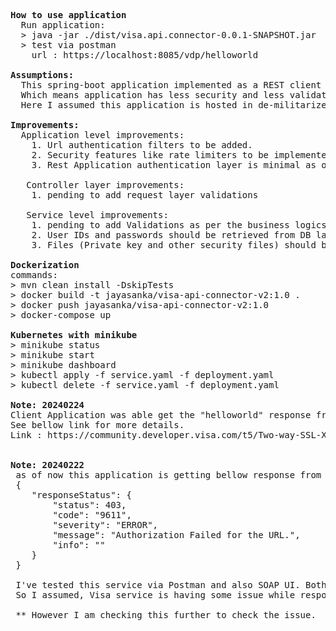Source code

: <pre>
<b>How to use application</b>
  Run application:
  > java -jar ./dist/visa.api.connector-0.0.1-SNAPSHOT.jar
  > test via postman 
  	url : https://localhost:8085/vdp/helloworld

<b>Assumptions:</b>
  This spring-boot application implemented as a REST client where anyone can call API to retrieve data. 
  Which means application has less security and less validations.
  Here I assumed this application is hosted in de-militarized zone where APIs can access by other services within the same private subnet.

<b>Improvements:</b>
  Application level improvements:
    1. Url authentication filters to be added.
    2. Security features like rate limiters to be implemented or handle via Saas level.
    3. Rest Application authentication layer is minimal as of now.
    
   Controller layer improvements:
    1. pending to add request layer validations
 
   Service level improvements:
   	1. pending to add Validations as per the business logics
	2. User IDs and passwords should be retrieved from DB layer
	3. Files (Private key and other security files) should be stored in secure repository or byte stream in DB
	
<b>Dockerization</b>
commands:
> mvn clean install -DskipTests 
> docker build -t jayasanka/visa-api-connector-v2:1.0 .
> docker push jayasanka/visa-api-connector-v2:1.0
> docker-compose up

<b>Kubernetes with minikube</b>
> minikube status
> minikube start
> minikube dashboard
> kubectl apply -f service.yaml -f deployment.yaml 
> kubectl delete -f service.yaml -f deployment.yaml 
	
<b>Note: 20240224</b>
Client Application was able get the "helloworld" response from API after re-generating new set of keys in new API project.
See bellow link for more details.
Link : https://community.developer.visa.com/t5/Two-way-SSL-X-Pay-Token/9611-Error-Hello-World-Example/m-p/23771

 
<b>Note: 20240222</b>
 as of now this application is getting bellow response from the service.
 {
    "responseStatus": {
        "status": 403,
        "code": "9611",
        "severity": "ERROR",
        "message": "Authorization Failed for the URL.",
        "info": ""
    }
 }
 
 I've tested this service via Postman and also SOAP UI. Both clients are getting same error.
 So I assumed, Visa service is having some issue while responding to client.
 
 ** However I am checking this further to check the issue.
 
 </pre>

◆ What to do: Lines containing the word "bellow" must all be returned from the material above.

◆ Written solution:
See bellow link for more details.
 as of now this application is getting bellow response from the service.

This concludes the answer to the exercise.